__Task details__: Would you copy each line of the data below that has "directory"?

----- Given data -----

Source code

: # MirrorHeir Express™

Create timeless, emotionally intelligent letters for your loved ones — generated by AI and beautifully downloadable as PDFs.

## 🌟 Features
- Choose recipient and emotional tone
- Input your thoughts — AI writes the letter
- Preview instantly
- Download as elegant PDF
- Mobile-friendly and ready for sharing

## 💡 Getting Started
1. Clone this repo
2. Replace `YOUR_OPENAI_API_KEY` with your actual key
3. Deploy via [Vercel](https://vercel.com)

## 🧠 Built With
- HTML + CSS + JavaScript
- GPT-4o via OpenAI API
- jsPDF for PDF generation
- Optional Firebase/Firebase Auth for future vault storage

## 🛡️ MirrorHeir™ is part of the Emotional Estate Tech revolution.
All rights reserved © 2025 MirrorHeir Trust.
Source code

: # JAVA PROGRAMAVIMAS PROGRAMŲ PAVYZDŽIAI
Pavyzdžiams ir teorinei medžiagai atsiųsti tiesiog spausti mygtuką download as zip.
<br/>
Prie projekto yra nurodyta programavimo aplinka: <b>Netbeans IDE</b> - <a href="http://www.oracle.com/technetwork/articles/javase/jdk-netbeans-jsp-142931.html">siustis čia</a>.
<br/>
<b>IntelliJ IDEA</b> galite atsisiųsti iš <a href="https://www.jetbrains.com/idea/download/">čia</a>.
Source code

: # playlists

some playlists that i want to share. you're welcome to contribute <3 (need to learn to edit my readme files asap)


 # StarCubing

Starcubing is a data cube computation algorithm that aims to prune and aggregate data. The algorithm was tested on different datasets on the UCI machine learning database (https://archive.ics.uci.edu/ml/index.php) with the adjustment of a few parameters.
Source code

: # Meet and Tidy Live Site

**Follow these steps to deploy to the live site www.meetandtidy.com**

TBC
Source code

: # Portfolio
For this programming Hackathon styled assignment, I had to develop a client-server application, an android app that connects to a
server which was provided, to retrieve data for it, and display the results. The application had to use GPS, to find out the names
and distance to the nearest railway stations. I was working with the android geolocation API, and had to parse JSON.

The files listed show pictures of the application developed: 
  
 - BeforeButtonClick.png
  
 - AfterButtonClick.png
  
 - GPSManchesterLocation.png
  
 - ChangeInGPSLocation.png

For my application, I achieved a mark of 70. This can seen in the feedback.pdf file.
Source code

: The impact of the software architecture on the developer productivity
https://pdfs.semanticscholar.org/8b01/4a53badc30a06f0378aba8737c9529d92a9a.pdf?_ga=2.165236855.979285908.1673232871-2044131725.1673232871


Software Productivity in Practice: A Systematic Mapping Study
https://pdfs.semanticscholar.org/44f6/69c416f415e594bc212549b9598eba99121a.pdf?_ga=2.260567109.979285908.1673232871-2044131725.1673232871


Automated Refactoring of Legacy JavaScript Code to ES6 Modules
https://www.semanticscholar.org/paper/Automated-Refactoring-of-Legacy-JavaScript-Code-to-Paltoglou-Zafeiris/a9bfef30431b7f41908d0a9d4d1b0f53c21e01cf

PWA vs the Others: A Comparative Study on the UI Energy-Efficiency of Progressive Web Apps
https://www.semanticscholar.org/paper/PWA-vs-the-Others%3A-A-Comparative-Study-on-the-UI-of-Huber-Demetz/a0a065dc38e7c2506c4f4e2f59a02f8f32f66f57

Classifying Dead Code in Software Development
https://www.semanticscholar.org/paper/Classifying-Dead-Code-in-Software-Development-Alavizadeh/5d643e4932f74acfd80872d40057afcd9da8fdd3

-----
----- Given data -----

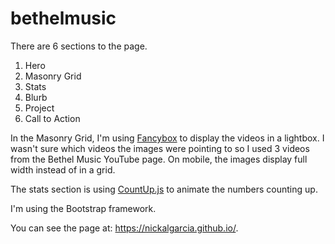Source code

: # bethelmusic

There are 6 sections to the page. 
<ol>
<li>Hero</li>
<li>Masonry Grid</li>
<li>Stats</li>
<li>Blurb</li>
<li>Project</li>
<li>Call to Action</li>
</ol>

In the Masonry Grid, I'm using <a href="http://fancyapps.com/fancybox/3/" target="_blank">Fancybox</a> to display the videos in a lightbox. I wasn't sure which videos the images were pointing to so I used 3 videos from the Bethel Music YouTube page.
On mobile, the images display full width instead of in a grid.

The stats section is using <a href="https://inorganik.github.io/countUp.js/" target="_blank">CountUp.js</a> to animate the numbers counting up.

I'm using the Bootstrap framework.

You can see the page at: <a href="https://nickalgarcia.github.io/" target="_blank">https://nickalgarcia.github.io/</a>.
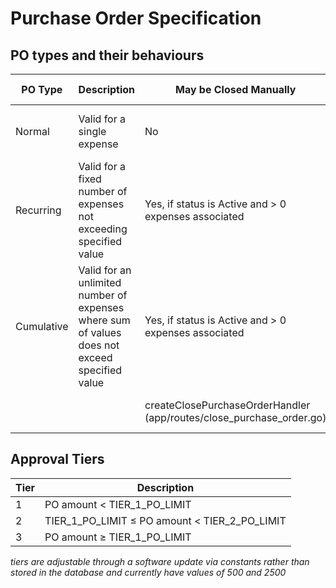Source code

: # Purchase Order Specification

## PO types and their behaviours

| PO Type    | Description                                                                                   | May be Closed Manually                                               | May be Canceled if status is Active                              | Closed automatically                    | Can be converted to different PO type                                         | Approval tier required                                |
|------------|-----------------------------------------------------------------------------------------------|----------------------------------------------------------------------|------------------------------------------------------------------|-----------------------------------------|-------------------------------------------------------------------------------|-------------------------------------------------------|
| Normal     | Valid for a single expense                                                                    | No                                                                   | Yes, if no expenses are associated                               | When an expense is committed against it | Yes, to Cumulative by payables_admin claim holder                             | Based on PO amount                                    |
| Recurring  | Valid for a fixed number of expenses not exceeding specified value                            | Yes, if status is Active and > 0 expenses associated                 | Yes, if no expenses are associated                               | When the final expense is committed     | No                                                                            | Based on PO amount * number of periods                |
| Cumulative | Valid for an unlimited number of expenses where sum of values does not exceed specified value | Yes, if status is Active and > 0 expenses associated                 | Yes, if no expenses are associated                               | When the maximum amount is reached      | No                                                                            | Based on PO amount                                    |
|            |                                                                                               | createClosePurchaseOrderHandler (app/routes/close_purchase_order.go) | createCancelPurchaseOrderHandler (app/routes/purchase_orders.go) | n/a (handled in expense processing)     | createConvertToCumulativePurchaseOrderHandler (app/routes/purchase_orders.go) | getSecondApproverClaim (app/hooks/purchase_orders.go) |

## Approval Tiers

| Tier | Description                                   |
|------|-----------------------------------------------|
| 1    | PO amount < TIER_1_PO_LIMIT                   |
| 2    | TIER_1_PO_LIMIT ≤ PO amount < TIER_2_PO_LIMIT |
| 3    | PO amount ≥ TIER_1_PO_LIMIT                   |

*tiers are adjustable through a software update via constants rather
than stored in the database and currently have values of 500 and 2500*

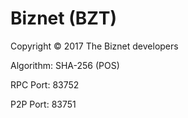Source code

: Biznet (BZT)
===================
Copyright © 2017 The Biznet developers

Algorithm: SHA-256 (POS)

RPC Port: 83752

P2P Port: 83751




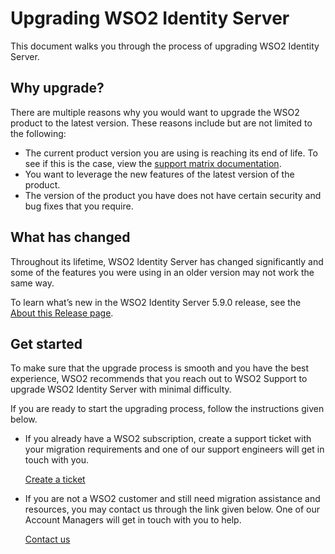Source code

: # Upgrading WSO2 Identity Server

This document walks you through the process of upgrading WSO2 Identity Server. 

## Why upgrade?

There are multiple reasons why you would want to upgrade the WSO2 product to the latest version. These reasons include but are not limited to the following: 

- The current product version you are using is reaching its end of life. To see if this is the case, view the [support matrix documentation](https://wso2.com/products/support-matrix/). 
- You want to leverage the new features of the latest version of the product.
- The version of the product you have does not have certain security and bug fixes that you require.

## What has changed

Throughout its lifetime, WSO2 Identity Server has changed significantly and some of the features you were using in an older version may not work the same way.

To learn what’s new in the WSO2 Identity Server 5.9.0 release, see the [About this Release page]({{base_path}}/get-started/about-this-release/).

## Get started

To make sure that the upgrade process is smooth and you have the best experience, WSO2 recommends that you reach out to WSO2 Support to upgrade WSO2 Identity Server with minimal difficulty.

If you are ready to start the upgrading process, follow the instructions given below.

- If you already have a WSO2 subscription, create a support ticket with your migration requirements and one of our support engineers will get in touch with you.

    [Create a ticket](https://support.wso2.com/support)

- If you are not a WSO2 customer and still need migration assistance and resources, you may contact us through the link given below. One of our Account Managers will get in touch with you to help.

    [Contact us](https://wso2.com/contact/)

-----
----- Given data -----

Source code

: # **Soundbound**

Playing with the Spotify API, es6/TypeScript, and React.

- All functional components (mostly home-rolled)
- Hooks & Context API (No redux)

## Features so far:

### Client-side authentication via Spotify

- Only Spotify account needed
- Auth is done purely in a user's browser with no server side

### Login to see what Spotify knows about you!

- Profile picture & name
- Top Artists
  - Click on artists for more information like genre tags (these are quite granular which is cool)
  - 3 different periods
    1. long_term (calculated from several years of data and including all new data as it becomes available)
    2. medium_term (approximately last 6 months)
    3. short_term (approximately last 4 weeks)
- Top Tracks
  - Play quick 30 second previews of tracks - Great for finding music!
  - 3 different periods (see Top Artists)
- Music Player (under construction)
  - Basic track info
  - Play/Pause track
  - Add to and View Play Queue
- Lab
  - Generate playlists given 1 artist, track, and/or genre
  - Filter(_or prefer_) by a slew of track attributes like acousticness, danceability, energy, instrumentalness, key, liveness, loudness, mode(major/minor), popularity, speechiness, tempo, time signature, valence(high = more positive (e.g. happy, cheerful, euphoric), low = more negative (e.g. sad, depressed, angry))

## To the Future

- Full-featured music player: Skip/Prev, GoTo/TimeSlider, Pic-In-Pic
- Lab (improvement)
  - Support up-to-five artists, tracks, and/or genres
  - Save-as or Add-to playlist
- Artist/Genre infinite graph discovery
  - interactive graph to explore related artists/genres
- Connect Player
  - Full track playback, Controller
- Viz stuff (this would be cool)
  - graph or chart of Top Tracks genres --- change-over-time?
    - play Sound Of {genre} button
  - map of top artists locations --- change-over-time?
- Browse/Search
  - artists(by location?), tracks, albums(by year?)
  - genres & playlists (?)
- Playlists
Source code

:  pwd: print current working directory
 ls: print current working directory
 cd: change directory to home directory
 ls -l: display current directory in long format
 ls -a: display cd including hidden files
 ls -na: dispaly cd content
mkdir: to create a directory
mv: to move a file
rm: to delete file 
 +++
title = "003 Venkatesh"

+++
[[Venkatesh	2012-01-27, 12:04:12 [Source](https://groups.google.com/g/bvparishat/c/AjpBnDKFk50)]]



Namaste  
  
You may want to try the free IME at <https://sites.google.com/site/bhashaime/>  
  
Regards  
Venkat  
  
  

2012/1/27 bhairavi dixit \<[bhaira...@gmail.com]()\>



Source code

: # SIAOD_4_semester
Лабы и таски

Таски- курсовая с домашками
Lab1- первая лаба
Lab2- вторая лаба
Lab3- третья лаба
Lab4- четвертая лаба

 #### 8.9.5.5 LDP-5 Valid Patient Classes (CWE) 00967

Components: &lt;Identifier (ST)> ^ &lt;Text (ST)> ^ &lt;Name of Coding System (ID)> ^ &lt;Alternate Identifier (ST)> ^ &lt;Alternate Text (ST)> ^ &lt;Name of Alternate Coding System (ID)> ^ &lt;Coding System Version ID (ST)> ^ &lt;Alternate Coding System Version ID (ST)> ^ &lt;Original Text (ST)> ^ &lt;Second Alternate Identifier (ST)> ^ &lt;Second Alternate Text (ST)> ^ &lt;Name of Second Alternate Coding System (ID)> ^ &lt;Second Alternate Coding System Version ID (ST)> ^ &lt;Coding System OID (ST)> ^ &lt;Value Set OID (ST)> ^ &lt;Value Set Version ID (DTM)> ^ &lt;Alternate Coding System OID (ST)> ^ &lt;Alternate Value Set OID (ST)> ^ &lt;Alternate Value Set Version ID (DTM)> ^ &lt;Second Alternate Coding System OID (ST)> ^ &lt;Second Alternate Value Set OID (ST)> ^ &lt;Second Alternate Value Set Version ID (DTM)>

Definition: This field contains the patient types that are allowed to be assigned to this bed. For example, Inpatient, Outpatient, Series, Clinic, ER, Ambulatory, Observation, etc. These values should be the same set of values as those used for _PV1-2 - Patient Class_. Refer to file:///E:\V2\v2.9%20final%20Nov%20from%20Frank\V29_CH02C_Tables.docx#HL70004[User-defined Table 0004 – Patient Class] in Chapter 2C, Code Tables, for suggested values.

-----

__Written reply__:
:  pwd: print current working directory
 ls: print current working directory
 cd: change directory to home directory
 ls -l: display current directory in long format
mkdir: to create a directory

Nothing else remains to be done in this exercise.